* Try it
When a line in the entries contains the word "tsukuba", copy that line in full.
Data to process: Begin
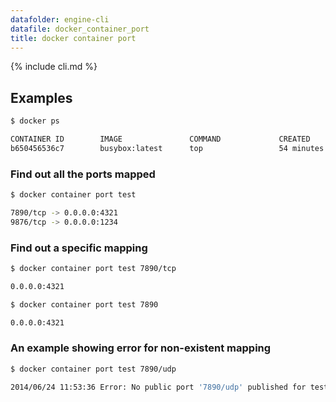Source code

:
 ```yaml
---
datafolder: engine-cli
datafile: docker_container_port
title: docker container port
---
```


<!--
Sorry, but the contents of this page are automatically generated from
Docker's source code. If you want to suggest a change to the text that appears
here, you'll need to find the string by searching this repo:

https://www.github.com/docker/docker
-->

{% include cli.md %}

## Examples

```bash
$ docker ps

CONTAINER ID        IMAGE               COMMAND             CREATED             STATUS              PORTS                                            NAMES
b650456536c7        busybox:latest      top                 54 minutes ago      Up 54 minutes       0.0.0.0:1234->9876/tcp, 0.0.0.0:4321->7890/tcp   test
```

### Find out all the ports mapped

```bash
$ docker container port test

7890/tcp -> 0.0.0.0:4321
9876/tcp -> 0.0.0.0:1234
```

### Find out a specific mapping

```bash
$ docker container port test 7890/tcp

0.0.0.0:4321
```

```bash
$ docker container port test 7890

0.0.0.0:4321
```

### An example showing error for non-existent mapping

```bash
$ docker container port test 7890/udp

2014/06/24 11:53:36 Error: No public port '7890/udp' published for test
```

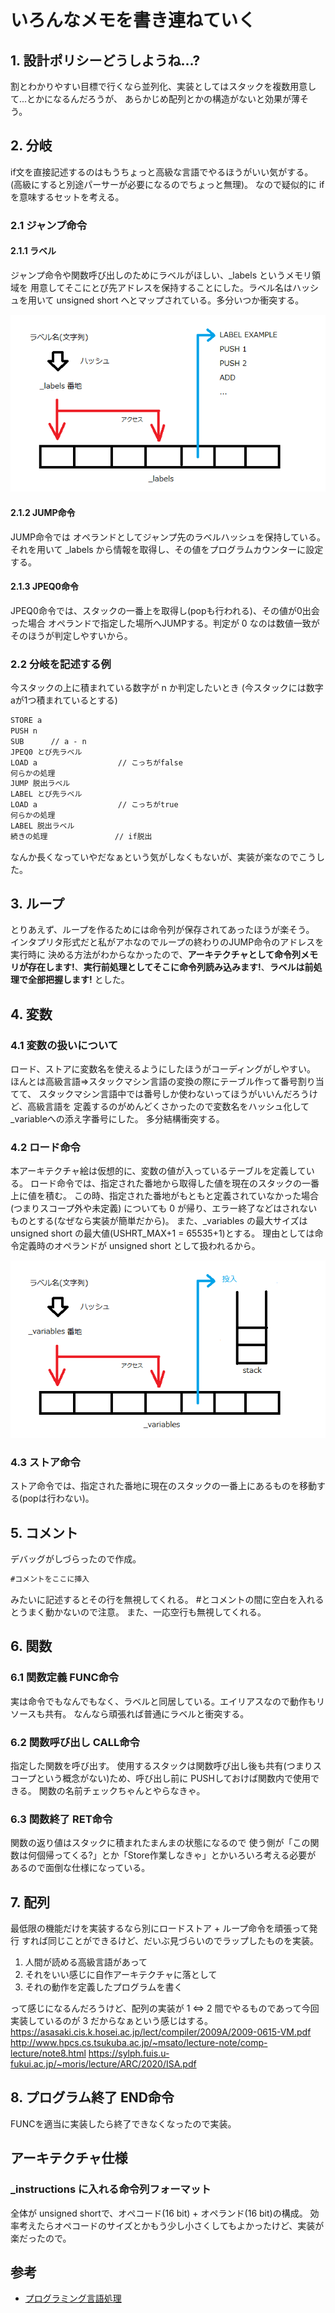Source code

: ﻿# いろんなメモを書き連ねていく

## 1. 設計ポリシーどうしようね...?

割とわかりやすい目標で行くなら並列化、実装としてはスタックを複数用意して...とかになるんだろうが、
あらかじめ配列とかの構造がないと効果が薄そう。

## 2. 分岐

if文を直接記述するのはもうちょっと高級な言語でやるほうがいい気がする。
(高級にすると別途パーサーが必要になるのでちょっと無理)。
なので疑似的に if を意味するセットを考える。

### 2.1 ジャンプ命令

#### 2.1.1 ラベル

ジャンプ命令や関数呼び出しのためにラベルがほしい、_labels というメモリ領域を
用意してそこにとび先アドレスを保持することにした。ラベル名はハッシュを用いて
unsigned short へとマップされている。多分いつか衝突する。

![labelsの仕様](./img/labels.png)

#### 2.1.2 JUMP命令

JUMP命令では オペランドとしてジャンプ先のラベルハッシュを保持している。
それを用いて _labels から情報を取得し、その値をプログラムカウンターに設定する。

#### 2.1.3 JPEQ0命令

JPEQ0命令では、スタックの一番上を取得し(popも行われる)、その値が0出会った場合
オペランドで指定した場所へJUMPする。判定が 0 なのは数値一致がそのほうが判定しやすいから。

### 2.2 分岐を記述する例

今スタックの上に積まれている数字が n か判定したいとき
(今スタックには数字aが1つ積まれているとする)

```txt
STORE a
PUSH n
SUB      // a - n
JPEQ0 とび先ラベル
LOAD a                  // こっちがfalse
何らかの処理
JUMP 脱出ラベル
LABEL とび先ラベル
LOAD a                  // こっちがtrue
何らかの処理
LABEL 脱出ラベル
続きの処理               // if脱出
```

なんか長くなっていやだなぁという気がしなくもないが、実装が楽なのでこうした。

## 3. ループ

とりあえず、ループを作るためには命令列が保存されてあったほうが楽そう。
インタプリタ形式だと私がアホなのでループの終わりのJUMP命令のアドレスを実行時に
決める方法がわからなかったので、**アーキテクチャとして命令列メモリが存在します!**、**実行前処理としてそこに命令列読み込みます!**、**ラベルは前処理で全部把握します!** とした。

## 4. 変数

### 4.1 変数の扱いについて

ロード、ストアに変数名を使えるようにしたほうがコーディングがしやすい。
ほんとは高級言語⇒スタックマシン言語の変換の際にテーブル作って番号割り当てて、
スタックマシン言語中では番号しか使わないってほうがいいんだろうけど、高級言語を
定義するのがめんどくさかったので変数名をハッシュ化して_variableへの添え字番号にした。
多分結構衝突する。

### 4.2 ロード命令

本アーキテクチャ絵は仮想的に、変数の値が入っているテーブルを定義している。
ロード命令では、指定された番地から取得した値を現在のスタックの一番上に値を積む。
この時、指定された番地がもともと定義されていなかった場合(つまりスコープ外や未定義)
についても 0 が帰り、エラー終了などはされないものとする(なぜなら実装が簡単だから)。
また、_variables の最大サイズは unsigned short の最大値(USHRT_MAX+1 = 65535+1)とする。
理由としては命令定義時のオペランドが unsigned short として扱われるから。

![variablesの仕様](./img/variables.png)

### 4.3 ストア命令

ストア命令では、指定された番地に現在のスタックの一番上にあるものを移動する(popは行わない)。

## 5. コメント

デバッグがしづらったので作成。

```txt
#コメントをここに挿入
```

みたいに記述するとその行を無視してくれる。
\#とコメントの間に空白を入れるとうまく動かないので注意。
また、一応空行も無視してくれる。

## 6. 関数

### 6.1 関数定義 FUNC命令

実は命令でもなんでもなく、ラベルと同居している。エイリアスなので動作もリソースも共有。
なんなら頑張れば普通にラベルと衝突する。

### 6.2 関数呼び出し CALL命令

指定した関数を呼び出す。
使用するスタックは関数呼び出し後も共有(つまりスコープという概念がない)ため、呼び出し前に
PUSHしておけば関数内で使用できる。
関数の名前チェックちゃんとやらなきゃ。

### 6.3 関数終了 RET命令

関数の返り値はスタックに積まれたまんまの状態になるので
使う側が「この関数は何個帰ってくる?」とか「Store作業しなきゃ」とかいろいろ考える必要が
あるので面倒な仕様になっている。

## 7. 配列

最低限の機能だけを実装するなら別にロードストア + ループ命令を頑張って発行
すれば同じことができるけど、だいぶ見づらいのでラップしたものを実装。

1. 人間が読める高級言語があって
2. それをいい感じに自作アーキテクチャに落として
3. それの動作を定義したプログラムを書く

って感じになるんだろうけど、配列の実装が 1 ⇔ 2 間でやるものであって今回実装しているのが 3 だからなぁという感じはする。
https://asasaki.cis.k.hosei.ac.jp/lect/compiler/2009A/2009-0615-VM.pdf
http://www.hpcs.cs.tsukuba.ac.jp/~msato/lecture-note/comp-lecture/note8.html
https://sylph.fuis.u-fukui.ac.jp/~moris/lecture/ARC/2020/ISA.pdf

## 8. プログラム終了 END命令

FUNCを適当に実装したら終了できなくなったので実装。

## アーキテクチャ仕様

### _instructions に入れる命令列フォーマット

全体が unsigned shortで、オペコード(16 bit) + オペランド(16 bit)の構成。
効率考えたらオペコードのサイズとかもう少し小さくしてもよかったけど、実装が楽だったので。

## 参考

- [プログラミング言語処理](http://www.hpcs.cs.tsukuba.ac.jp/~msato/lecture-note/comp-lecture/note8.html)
Data to process: End
* Expected answer
http://www.hpcs.cs.tsukuba.ac.jp/~msato/lecture-note/comp-lecture/note8.html
- [プログラミング言語処理](http://www.hpcs.cs.tsukuba.ac.jp/~msato/lecture-note/comp-lecture/note8.html)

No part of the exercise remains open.